+++ Records shown +++

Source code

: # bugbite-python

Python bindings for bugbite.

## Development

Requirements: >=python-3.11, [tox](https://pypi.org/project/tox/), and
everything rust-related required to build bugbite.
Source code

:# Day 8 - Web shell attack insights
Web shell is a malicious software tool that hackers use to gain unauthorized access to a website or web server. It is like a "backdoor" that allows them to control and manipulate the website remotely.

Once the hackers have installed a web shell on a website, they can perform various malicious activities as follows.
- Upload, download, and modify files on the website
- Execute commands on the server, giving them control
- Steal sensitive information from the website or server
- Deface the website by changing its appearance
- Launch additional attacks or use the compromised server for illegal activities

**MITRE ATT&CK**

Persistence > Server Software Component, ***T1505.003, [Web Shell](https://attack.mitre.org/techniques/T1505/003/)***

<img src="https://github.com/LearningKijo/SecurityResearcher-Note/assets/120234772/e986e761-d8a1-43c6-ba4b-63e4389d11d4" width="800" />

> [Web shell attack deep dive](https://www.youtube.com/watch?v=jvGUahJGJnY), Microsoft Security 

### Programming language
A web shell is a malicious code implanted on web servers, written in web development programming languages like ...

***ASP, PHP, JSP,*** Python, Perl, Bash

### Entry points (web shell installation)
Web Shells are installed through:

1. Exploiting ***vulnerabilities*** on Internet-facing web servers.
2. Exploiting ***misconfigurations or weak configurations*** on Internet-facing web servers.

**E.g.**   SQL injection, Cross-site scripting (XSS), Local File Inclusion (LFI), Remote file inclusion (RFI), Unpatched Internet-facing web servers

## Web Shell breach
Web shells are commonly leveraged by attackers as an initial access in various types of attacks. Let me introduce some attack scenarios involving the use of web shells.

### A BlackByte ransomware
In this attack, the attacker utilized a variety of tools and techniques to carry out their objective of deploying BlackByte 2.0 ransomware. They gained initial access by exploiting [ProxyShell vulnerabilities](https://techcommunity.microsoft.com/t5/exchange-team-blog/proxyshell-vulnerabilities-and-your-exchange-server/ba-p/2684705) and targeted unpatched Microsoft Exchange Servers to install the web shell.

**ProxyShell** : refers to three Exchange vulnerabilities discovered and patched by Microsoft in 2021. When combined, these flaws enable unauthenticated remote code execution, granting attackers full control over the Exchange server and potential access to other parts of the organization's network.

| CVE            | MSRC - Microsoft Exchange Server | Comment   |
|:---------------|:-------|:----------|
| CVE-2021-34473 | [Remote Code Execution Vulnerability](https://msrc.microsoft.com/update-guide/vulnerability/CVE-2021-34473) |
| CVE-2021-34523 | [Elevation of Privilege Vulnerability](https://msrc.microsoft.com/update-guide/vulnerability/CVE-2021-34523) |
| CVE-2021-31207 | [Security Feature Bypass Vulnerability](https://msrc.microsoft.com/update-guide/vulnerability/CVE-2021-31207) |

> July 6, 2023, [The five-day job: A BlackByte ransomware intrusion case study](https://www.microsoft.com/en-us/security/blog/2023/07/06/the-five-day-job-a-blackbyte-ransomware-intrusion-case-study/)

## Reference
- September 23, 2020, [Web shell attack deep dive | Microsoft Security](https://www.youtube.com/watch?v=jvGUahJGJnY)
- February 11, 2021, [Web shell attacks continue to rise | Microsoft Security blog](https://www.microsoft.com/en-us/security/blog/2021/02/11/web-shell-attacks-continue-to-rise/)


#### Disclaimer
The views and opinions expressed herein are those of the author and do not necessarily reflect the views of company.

+++

- _What this task involves_
Transcribe the records above from the line holding "Web shells are commonly" down to the line holding "CVE-2021-34473 | [Remote", inclusive, without adding anything.

- _Result of the task_
Web shells are commonly leveraged by attackers as an initial access in various types of attacks. Let me introduce some attack scenarios involving the use of web shells.

### A BlackByte ransomware
In this attack, the attacker utilized a variety of tools and techniques to carry out their objective of deploying BlackByte 2.0 ransomware. They gained initial access by exploiting [ProxyShell vulnerabilities](https://techcommunity.microsoft.com/t5/exchange-team-blog/proxyshell-vulnerabilities-and-your-exchange-server/ba-p/2684705) and targeted unpatched Microsoft Exchange Servers to install the web shell.

**ProxyShell** : refers to three Exchange vulnerabilities discovered and patched by Microsoft in 2021. When combined, these flaws enable unauthenticated remote code execution, granting attackers full control over the Exchange server and potential access to other parts of the organization's network.

| CVE            | MSRC - Microsoft Exchange Server | Comment   |
|:---------------|:-------|:----------|
| CVE-2021-34473 | [Remote Code Execution Vulnerability](https://msrc.microsoft.com/update-guide/vulnerability/CVE-2021-34473) |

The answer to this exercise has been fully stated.